Le 26, à deux heures après-midi, le général Dupont se présenta devant Braunsberg, attaqua la division ennemie, forte de dix mille hommes, la culbuta à la baïonnette, la chassa de la ville et lui fit repasser la Passarge, lui prit seize pièces de canon, deux drapeaux, et lui fit deux mille prisonniers. Nous avons eu très-peu d'hommes tués.

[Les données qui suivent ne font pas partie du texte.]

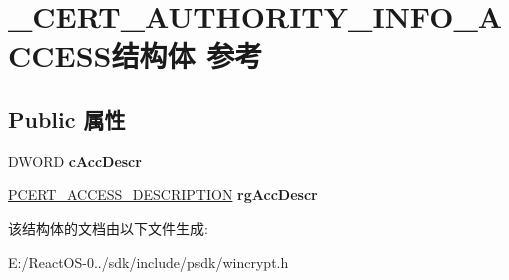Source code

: \hypertarget{struct___c_e_r_t___a_u_t_h_o_r_i_t_y___i_n_f_o___a_c_c_e_s_s}{}\section{\+\_\+\+C\+E\+R\+T\+\_\+\+A\+U\+T\+H\+O\+R\+I\+T\+Y\+\_\+\+I\+N\+F\+O\+\_\+\+A\+C\+C\+E\+S\+S结构体 参考}
\label{struct___c_e_r_t___a_u_t_h_o_r_i_t_y___i_n_f_o___a_c_c_e_s_s}
\subsection*{Public 属性}
\begin{DoxyCompactItemize}
\item 
\mbox{\label{struct___c_e_r_t___a_u_t_h_o_r_i_t_y___i_n_f_o___a_c_c_e_s_s_a4977114592cca5527199bb5953b42edd}} 
D\+W\+O\+RD {\bfseries c\+Acc\+Descr}
\item 
\mbox{\label{struct___c_e_r_t___a_u_t_h_o_r_i_t_y___i_n_f_o___a_c_c_e_s_s_a9d8bb88be6f46bd3a262603aded6a8e2}} 
\hyperlink{struct___c_e_r_t___a_c_c_e_s_s___d_e_s_c_r_i_p_t_i_o_n}{P\+C\+E\+R\+T\+\_\+\+A\+C\+C\+E\+S\+S\+\_\+\+D\+E\+S\+C\+R\+I\+P\+T\+I\+ON} {\bfseries rg\+Acc\+Descr}
\end{DoxyCompactItemize}


该结构体的文档由以下文件生成\+:\begin{DoxyCompactItemize}
\item 
E\+:/\+React\+O\+S-\/0../sdk/include/psdk/wincrypt.\+h\end{DoxyCompactItemize}
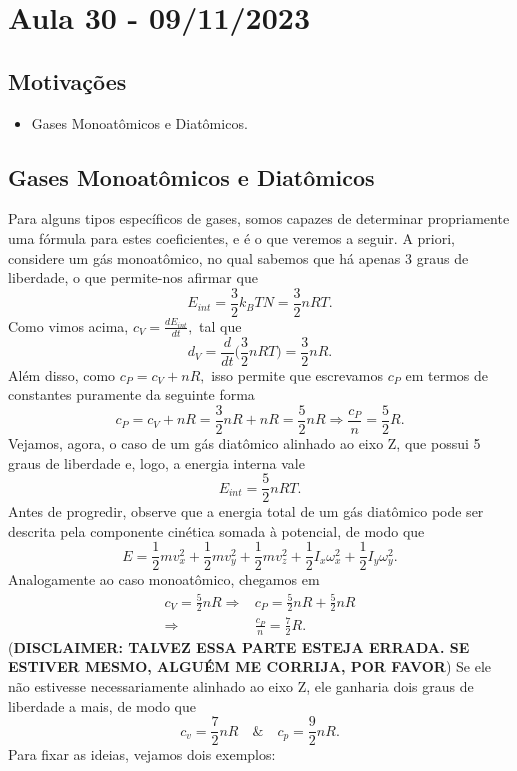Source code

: \documentclass[PhysicsII/phsyicsII_notes.tex]{subfiles}
\begin{document}
\section{Aula 30 - 09/11/2023}
\subsection{Motivações}
\begin{itemize}
	\item Gases Monoatômicos e Diatômicos.
\end{itemize}
\subsection{Gases Monoatômicos e Diatômicos}
Para alguns tipos específicos de gases, somos capazes de determinar propriamente uma fórmula para estes coeficientes, e é o que veremos a seguir.
A priori, considere um gás monoatômico, no qual sabemos que há apenas 3 graus de liberdade, o que permite-nos afirmar que
\[
	E_{int} = \frac{3}{2}k_{B}TN = \frac{3}{2}nRT.
\]
Como vimos acima, \(c_{V} = \frac{dE_{int}}{dt},\) tal que
\[
	d_{V} = \frac{d}{dt}\biggl(\frac{3}{2}nRT\biggr) = \frac{3}{2}nR.
\]
Além disso, como \(c_{P} = c_{V} + nR,\) isso permite que escrevamos \(c_{P}\) em termos de constantes puramente da seguinte
forma
\[
	c_{P} = c_{V} + nR = \frac{3}{2}nR + nR = \frac{5}{2}nR \Rightarrow \frac{c_{P}}{n} = \frac{5}{2}R.
\]
Vejamos, agora, o caso de um gás diatômico alinhado ao eixo Z, que possui 5 graus de liberdade e, logo, a energia interna vale
\[
	E_{int} = \frac{5}{2}nRT.
\]
Antes de progredir, observe que a energia total de um gás diatômico pode ser descrita pela componente cinética somada à potencial, de modo que
\[
	E = \frac{1}{2}mv_{x}^{2} + \frac{1}{2}mv_{y}^{2} + \frac{1}{2}mv_{z}^{2} + \frac{1}{2}I_{x}\omega_{x}^{2} + \frac{1}{2}I_{y}\omega_{y}^{2}.
\]
Analogamente ao caso monoatômico, chegamos em
\begin{align*}
	c_{V} = \frac{5}{2}nR \Rightarrow & c_{P} = \frac{5}{2}nR + \frac{5}{2}nR \\
	\Rightarrow                       & \frac{c_{P}}{n} = \frac{7}{2}R.
\end{align*}
(\textbf{DISCLAIMER: TALVEZ ESSA PARTE ESTEJA ERRADA. SE ESTIVER MESMO, ALGUÉM ME CORRIJA, POR FAVOR}) Se ele não estivesse necessariamente alinhado ao eixo Z, ele ganharia dois graus de liberdade a mais,
de modo que
\[
	c_{v} = \frac{7}{2}nR \quad\&\quad c_{p} = \frac{9}{2}nR.
\]
Para fixar as ideias, vejamos dois exemplos:
\end{document}
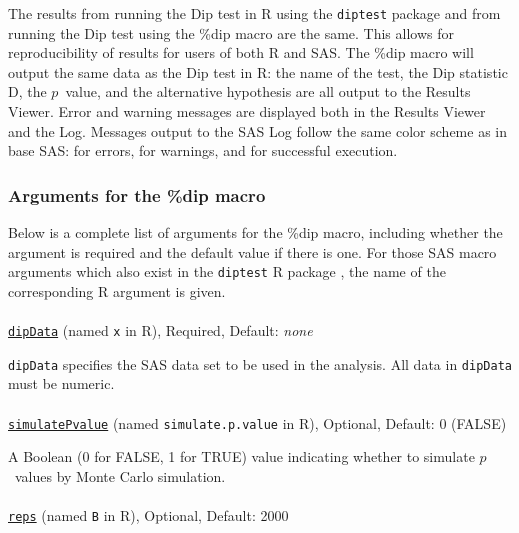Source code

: \documentclass[]{interact}
\theoremstyle{plain}%
\theoremstyle{definition}
\theoremstyle{remark}
\begin{document}

The results from running the Dip test in R using the \texttt{diptest} package and from running the Dip test using the \%dip macro are the same. This allows for reproducibility of results for users of both R and SAS. The \%dip macro will output the same data as the Dip test in R: the name of the test, the Dip statistic D, the $p$~value, and the alternative hypothesis are all output to the Results Viewer. Error and warning messages are displayed both in the Results Viewer and the Log. %
Messages output to the SAS Log follow the same color scheme as in base SAS: {\color{red}{red}} for errors, {\color{warninggreen}{green}} for warnings, and {\color{blue}{blue}} for successful execution.

\subsubsection{Arguments for the \%dip macro}\label{dip:args}
Below is a complete list of arguments for the \%dip macro, including whether the argument is required and the default value if there is one. For those SAS macro arguments which also exist in the \texttt{diptest} R package \cite{diptestpackage}, the name of the corresponding R argument is given.

\paragraph*{}
\texttt{\underline{dipData}} (named \texttt{x} in R), Required, Default: \textit{none}

\texttt{dipData} specifies the SAS data set to be used in the analysis. All data in \texttt{dipData} must be numeric.

\paragraph*{}
\texttt{\underline{simulatePvalue}} (named \texttt{simulate.p.value} in R), Optional, Default: 0 (FALSE)

A Boolean (0 for FALSE, 1 for TRUE) value indicating whether to simulate $p$~values by Monte Carlo simulation. 

\paragraph*{}
\texttt{\underline{reps}} (named \texttt{B} in R), Optional, Default: 2000
\end{document}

Du côté de Custadt, le général Léger-Belair se porta au village de Peterswalde, à la pointe du jour du 25, sur l'avis qu'une colonne russe était arrivée dans la nuit à ce village, la culbuta, prit le général baron de Korff qui la commandait, son état-major, plusieurs lieutenants-colonels et officiers, et quatre cents hommes. Cette brigade était composée de dix bataillons, qui avaient tellement souffert qu'ils ne formaient que seize cents hommes présents sous les armes.

L'Empereur a témoigné sa satisfaction au général Savary pour le combat d'Ostrolenka, lui a accordé la grande décoration de la Légion d'honneur, et l'a rappelé près de sa personne. Sa Majesté a donné le commandement du cinquième corps

au maréchal Masséna, le maréchal Lannes continuant à être malade.

A la bataille d'Eylau, le maréchal Augereau, couvert de rhumatismes, était malade et avait à peine connaissance; mais le canon réveille les braves: il revole au galop à la tête de son corps, après s'être fait attacher sur son cheval. Il a été constamment exposé au plus grand feu, et a même été légèrement blessé. L'Empereur vient de l'autoriser à rentrer en France pour y soigner sa santé.

Osterode, le 2 mars 1807.

Soixante-quatrième bulletin de la grande armée.

Après la bataille d'Eylau, l'Empereur a passé tous les jours plusieurs heures sur le champ de bataille: spectacle horrible, mais que le devoir rendait nécessaire. Il a fallu beaucoup de travail pour enterrer tous les morts. On a trouvé un grand nombre de cadavres d'officiers russes avec leurs décorations. Il paraît que parmi eux il y avait un prince Repnin. Quarantehuit heures encore après la bataille, il y avait plus de cinq cents Russes blessés qu'on n'avait pas encore pu emporter. On leur faisait porter de l'eau-de-vie et du pain, et successivement on les a transportés à l'ambulance.

Qu'on se figure sur un espace d'une lieue carrée, neuf ou dix mille cadavres, quatre ou cinq mille chevaux tués, des lignes de sacs russes, des débris de fusils et de sabres, la terre couverte de boulets, d'obus, de munitions, vingt-quatre pièces de canon auprès desquelles on voyait les cadavres des conducteurs tués au moment où ils faisaient des efforts pour les enlever tout cela avait plus de relief sur un fond de neige . Ce spectacle est fait pour inspirer aux princes l'amour de la paix et l'horreur de la guerre.

Les cinq mille blessés que nous avons eus ont été tous évacués sur Thorn et sur nos hôpitaux de la rive gauche de la Vistule, sur des traîneaux. Les chirurgiens ont observé avec étonnement que la fatigue de cette évacuation n'a point nui aux blessés.